Input data below:

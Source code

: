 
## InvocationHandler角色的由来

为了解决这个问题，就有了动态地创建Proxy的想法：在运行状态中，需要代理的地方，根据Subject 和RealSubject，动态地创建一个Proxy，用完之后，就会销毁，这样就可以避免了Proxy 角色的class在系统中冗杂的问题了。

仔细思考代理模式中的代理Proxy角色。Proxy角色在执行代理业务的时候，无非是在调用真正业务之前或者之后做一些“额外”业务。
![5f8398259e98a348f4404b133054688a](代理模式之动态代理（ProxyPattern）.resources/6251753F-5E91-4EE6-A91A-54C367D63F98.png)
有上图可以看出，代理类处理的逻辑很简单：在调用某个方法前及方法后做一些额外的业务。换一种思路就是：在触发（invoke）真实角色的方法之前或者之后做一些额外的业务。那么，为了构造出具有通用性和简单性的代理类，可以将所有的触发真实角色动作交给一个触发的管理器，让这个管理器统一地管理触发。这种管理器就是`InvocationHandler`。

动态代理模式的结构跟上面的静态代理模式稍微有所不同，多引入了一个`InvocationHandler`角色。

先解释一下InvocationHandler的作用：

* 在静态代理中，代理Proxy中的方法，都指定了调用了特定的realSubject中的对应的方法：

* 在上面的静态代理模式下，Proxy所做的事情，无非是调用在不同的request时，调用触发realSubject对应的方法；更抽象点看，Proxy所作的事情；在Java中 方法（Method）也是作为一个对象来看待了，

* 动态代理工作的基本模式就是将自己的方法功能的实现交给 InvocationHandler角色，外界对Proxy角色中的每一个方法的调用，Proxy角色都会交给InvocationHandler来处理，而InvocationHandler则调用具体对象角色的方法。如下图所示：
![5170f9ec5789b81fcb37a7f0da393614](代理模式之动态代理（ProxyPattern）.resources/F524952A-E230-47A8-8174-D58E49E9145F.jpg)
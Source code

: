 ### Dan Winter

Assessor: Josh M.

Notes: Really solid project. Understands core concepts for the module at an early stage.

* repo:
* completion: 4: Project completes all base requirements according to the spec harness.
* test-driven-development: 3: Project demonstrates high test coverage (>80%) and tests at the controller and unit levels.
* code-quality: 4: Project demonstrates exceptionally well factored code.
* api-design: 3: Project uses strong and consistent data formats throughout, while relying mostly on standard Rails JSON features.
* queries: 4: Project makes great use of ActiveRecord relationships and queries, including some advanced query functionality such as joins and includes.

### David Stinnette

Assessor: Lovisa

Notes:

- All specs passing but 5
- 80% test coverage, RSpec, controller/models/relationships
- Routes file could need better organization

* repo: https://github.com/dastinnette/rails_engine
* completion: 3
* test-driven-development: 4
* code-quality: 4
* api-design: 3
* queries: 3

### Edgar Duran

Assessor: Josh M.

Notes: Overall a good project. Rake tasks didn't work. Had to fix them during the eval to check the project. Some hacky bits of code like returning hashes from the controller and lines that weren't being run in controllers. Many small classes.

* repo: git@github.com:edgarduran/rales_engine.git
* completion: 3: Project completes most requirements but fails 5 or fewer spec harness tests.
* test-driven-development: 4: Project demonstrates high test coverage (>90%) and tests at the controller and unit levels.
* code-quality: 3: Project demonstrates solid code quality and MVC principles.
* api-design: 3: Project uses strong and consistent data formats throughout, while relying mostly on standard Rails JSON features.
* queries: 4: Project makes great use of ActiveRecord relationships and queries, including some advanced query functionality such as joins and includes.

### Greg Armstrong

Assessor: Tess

End of Input data.

The problem:
Each record shown above must be reproduced exactly.

Completed exercise:
Source code

: 
## InvocationHandler角色的由来

为了解决这个问题，就有了动态地创建Proxy的想法：在运行状态中，需要代理的地方，根据Subject 和RealSubject，动态地创建一个Proxy，用完之后，就会销毁，这样就可以避免了Proxy 角色的class在系统中冗杂的问题了。

仔细思考代理模式中的代理Proxy角色。Proxy角色在执行代理业务的时候，无非是在调用真正业务之前或者之后做一些“额外”业务。
![5f8398259e98a348f4404b133054688a](代理模式之动态代理（ProxyPattern）.resources/6251753F-5E91-4EE6-A91A-54C367D63F98.png)
有上图可以看出，代理类处理的逻辑很简单：在调用某个方法前及方法后做一些额外的业务。换一种思路就是：在触发（invoke）真实角色的方法之前或者之后做一些额外的业务。那么，为了构造出具有通用性和简单性的代理类，可以将所有的触发真实角色动作交给一个触发的管理器，让这个管理器统一地管理触发。这种管理器就是`InvocationHandler`。

动态代理模式的结构跟上面的静态代理模式稍微有所不同，多引入了一个`InvocationHandler`角色。

先解释一下InvocationHandler的作用：

* 在静态代理中，代理Proxy中的方法，都指定了调用了特定的realSubject中的对应的方法：

* 在上面的静态代理模式下，Proxy所做的事情，无非是调用在不同的request时，调用触发realSubject对应的方法；更抽象点看，Proxy所作的事情；在Java中 方法（Method）也是作为一个对象来看待了，

* 动态代理工作的基本模式就是将自己的方法功能的实现交给 InvocationHandler角色，外界对Proxy角色中的每一个方法的调用，Proxy角色都会交给InvocationHandler来处理，而InvocationHandler则调用具体对象角色的方法。如下图所示：
![5170f9ec5789b81fcb37a7f0da393614](代理模式之动态代理（ProxyPattern）.resources/F524952A-E230-47A8-8174-D58E49E9145F.jpg)
Source code

: ### Dan Winter

Assessor: Josh M.

Notes: Really solid project. Understands core concepts for the module at an early stage.

* repo:
* completion: 4: Project completes all base requirements according to the spec harness.
* test-driven-development: 3: Project demonstrates high test coverage (>80%) and tests at the controller and unit levels.
* code-quality: 4: Project demonstrates exceptionally well factored code.
* api-design: 3: Project uses strong and consistent data formats throughout, while relying mostly on standard Rails JSON features.
* queries: 4: Project makes great use of ActiveRecord relationships and queries, including some advanced query functionality such as joins and includes.

### David Stinnette

Assessor: Lovisa

Notes:

- All specs passing but 5
- 80% test coverage, RSpec, controller/models/relationships
- Routes file could need better organization

* repo: https://github.com/dastinnette/rails_engine
* completion: 3
* test-driven-development: 4
* code-quality: 4
* api-design: 3
* queries: 3

### Edgar Duran

Assessor: Josh M.

Notes: Overall a good project. Rake tasks didn't work. Had to fix them during the eval to check the project. Some hacky bits of code like returning hashes from the controller and lines that weren't being run in controllers. Many small classes.

* repo: git@github.com:edgarduran/rales_engine.git
* completion: 3: Project completes most requirements but fails 5 or fewer spec harness tests.
* test-driven-development: 4: Project demonstrates high test coverage (>90%) and tests at the controller and unit levels.
* code-quality: 3: Project demonstrates solid code quality and MVC principles.
* api-design: 3: Project uses strong and consistent data formats throughout, while relying mostly on standard Rails JSON features.
* queries: 4: Project makes great use of ActiveRecord relationships and queries, including some advanced query functionality such as joins and includes.

### Greg Armstrong

Assessor: Tess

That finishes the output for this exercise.